## Provided information
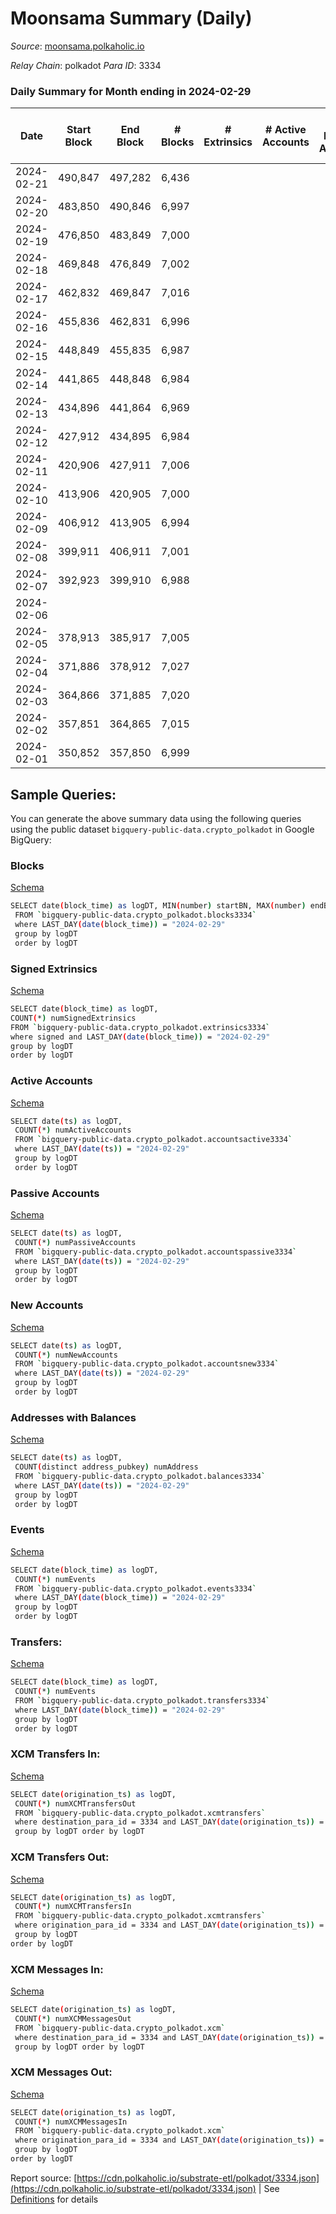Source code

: # Moonsama Summary (Daily)

_Source_: [moonsama.polkaholic.io](https://moonsama.polkaholic.io)

*Relay Chain*: polkadot
*Para ID*: 3334



### Daily Summary for Month ending in 2024-02-29


| Date    | Start Block | End Block | # Blocks | # Extrinsics | # Active Accounts | # Passive Accounts | # New Accounts | # Addresses | # Events  | # Transfers ($USD) | # XCM Transfers In ($USD) | # XCM Transfers Out ($USD) | # XCM In | # XCM Out | Issues |
|---------|-------------|-----------|----------|--------------|-------------------|--------------------|----------------|-------------|-----------|--------------------|---------------------------|----------------------------|----------|-----------|--------|
| 2024-02-21 | 490,847 | 497,282 | 6,436 |  |  |  |  |  | 19,330 |   |   |   |  |  |  |
| 2024-02-20 | 483,850 | 490,846 | 6,997 |  |  |  |  | 4 | 21,017 |   |   |   |  |  |  |
| 2024-02-19 | 476,850 | 483,849 | 7,000 |  |  |  |  | 4 | 21,024 |   |   |   |  |  |  |
| 2024-02-18 | 469,848 | 476,849 | 7,002 |  |  |  |  | 4 | 21,035 |   |   |   |  |  |  |
| 2024-02-17 | 462,832 | 469,847 | 7,016 |  |  |  |  | 4 | 21,081 |   |   |   |  |  |  |
| 2024-02-16 | 455,836 | 462,831 | 6,996 |  |  |  |  | 4 | 21,015 |   |   |   |  |  |  |
| 2024-02-15 | 448,849 | 455,835 | 6,987 |  |  |  |  | 4 | 20,989 |   |   |   |  |  |  |
| 2024-02-14 | 441,865 | 448,848 | 6,984 |  |  |  |  | 4 | 20,978 |   |   |   |  |  |  |
| 2024-02-13 | 434,896 | 441,864 | 6,969 |  |  |  |  | 4 | 20,935 |   |   |   |  |  |  |
| 2024-02-12 | 427,912 | 434,895 | 6,984 |  |  |  |  | 4 | 20,979 |   |   |   |  |  |  |
| 2024-02-11 | 420,906 | 427,911 | 7,006 |  |  |  |  | 4 | 21,054 |   |   |   |  |  |  |
| 2024-02-10 | 413,906 | 420,905 | 7,000 |  |  |  |  | 4 | 21,024 |   |   |   |  |  |  |
| 2024-02-09 | 406,912 | 413,905 | 6,994 |  |  |  |  | 4 | 21,008 |   |   |   |  |  |  |
| 2024-02-08 | 399,911 | 406,911 | 7,001 |  |  |  |  | 4 | 21,029 |   |   |   |  |  |  |
| 2024-02-07 | 392,923 | 399,910 | 6,988 |  |  |  |  | 4 | 20,993 |   |   |   |  |  |  |
| 2024-02-06 |  |  |  |  |  |  |  | 4 |  |   |   |   |  |  |  |
| 2024-02-05 | 378,913 | 385,917 | 7,005 |  |  |  |  | 4 | 21,046 |   |   |   |  |  |  |
| 2024-02-04 | 371,886 | 378,912 | 7,027 |  |  |  |  | 4 | 21,117 |   |   |   |  |  |  |
| 2024-02-03 | 364,866 | 371,885 | 7,020 |  |  |  |  | 4 | 21,092 |   |   |   |  |  |  |
| 2024-02-02 | 357,851 | 364,865 | 7,015 |  |  |  |  | 4 | 21,083 |   |   |   |  |  |  |
| 2024-02-01 | 350,852 | 357,850 | 6,999 |  |  |  |  | 4 | 21,026 |   |   |   |  |  |  |

## Sample Queries:
You can generate the above summary data using the following queries using the public dataset `bigquery-public-data.crypto_polkadot` in Google BigQuery:


### Blocks 

[Schema](https://github.com/colorfulnotion/substrate-etl/blob/main/schema/blocks.json)

```bash
SELECT date(block_time) as logDT, MIN(number) startBN, MAX(number) endBN, COUNT(*) numBlocks 
 FROM `bigquery-public-data.crypto_polkadot.blocks3334`  
 where LAST_DAY(date(block_time)) = "2024-02-29" 
 group by logDT 
 order by logDT
```

### Signed Extrinsics 

[Schema](https://github.com/colorfulnotion/substrate-etl/blob/main/schema/extrinsics.json)

```bash
SELECT date(block_time) as logDT, 
COUNT(*) numSignedExtrinsics 
FROM `bigquery-public-data.crypto_polkadot.extrinsics3334`  
where signed and LAST_DAY(date(block_time)) = "2024-02-29" 
group by logDT 
order by logDT
```

### Active Accounts 

[Schema](https://github.com/colorfulnotion/substrate-etl/blob/main/schema/accountsactive.json)

```bash
SELECT date(ts) as logDT, 
 COUNT(*) numActiveAccounts 
 FROM `bigquery-public-data.crypto_polkadot.accountsactive3334` 
 where LAST_DAY(date(ts)) = "2024-02-29" 
 group by logDT 
 order by logDT
```

### Passive Accounts 

[Schema](https://github.com/colorfulnotion/substrate-etl/blob/main/schema/accountspassive.json)

```bash
SELECT date(ts) as logDT, 
 COUNT(*) numPassiveAccounts 
 FROM `bigquery-public-data.crypto_polkadot.accountspassive3334` 
 where LAST_DAY(date(ts)) = "2024-02-29" 
 group by logDT 
 order by logDT
```

### New Accounts 

[Schema](https://github.com/colorfulnotion/substrate-etl/blob/main/schema/accountsnew.json)

```bash
SELECT date(ts) as logDT, 
 COUNT(*) numNewAccounts 
 FROM `bigquery-public-data.crypto_polkadot.accountsnew3334` 
 where LAST_DAY(date(ts)) = "2024-02-29" 
 group by logDT
 order by logDT
```

### Addresses with Balances 

[Schema](https://github.com/colorfulnotion/substrate-etl/blob/main/schema/balances.json)

```bash
SELECT date(ts) as logDT,
 COUNT(distinct address_pubkey) numAddress 
 FROM `bigquery-public-data.crypto_polkadot.balances3334` 
 where LAST_DAY(date(ts)) = "2024-02-29" 
 group by logDT 
 order by logDT
```

### Events 

[Schema](https://github.com/colorfulnotion/substrate-etl/blob/main/schema/events.json)

```bash
SELECT date(block_time) as logDT, 
 COUNT(*) numEvents 
 FROM `bigquery-public-data.crypto_polkadot.events3334` 
 where LAST_DAY(date(block_time)) = "2024-02-29" 
 group by logDT 
 order by logDT
```

### Transfers:

[Schema](https://github.com/colorfulnotion/substrate-etl/blob/main/schema/transfers.json)

```bash
SELECT date(block_time) as logDT, 
 COUNT(*) numEvents 
 FROM `bigquery-public-data.crypto_polkadot.transfers3334` 
 where LAST_DAY(date(block_time)) = "2024-02-29" 
 group by logDT 
 order by logDT
```

### XCM Transfers In: 

[Schema](https://github.com/colorfulnotion/substrate-etl/blob/main/schema/xcmtransfers.json)

```bash
SELECT date(origination_ts) as logDT, 
 COUNT(*) numXCMTransfersOut 
 FROM `bigquery-public-data.crypto_polkadot.xcmtransfers` 
 where destination_para_id = 3334 and LAST_DAY(date(origination_ts)) = "2024-02-29" 
 group by logDT order by logDT
```

### XCM Transfers Out: 

[Schema](https://github.com/colorfulnotion/substrate-etl/blob/main/schema/xcmtransfers.json)

```bash
SELECT date(origination_ts) as logDT, 
 COUNT(*) numXCMTransfersIn 
 FROM `bigquery-public-data.crypto_polkadot.xcmtransfers` 
 where origination_para_id = 3334 and LAST_DAY(date(origination_ts)) = "2024-02-29" 
 group by logDT 
order by logDT
```

### XCM Messages In: 

[Schema](https://github.com/colorfulnotion/substrate-etl/blob/main/schema/xcm.json)

```bash
SELECT date(origination_ts) as logDT, 
 COUNT(*) numXCMMessagesOut 
 FROM `bigquery-public-data.crypto_polkadot.xcm` 
 where destination_para_id = 3334 and LAST_DAY(date(origination_ts)) = "2024-02-29" 
 group by logDT order by logDT
```

### XCM Messages Out: 

[Schema](https://github.com/colorfulnotion/substrate-etl/blob/main/schema/xcm.json)

```bash
SELECT date(origination_ts) as logDT, 
 COUNT(*) numXCMMessagesIn 
 FROM `bigquery-public-data.crypto_polkadot.xcm` 
 where origination_para_id = 3334 and LAST_DAY(date(origination_ts)) = "2024-02-29" 
 group by logDT 
order by logDT
```


Report source: [https://cdn.polkaholic.io/substrate-etl/polkadot/3334.json](https://cdn.polkaholic.io/substrate-etl/polkadot/3334.json) | See [Definitions](/DEFINITIONS.md) for details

## What you need to do
For the word "main", count the lines of the data that contain it and give only the count.

## Task solution
12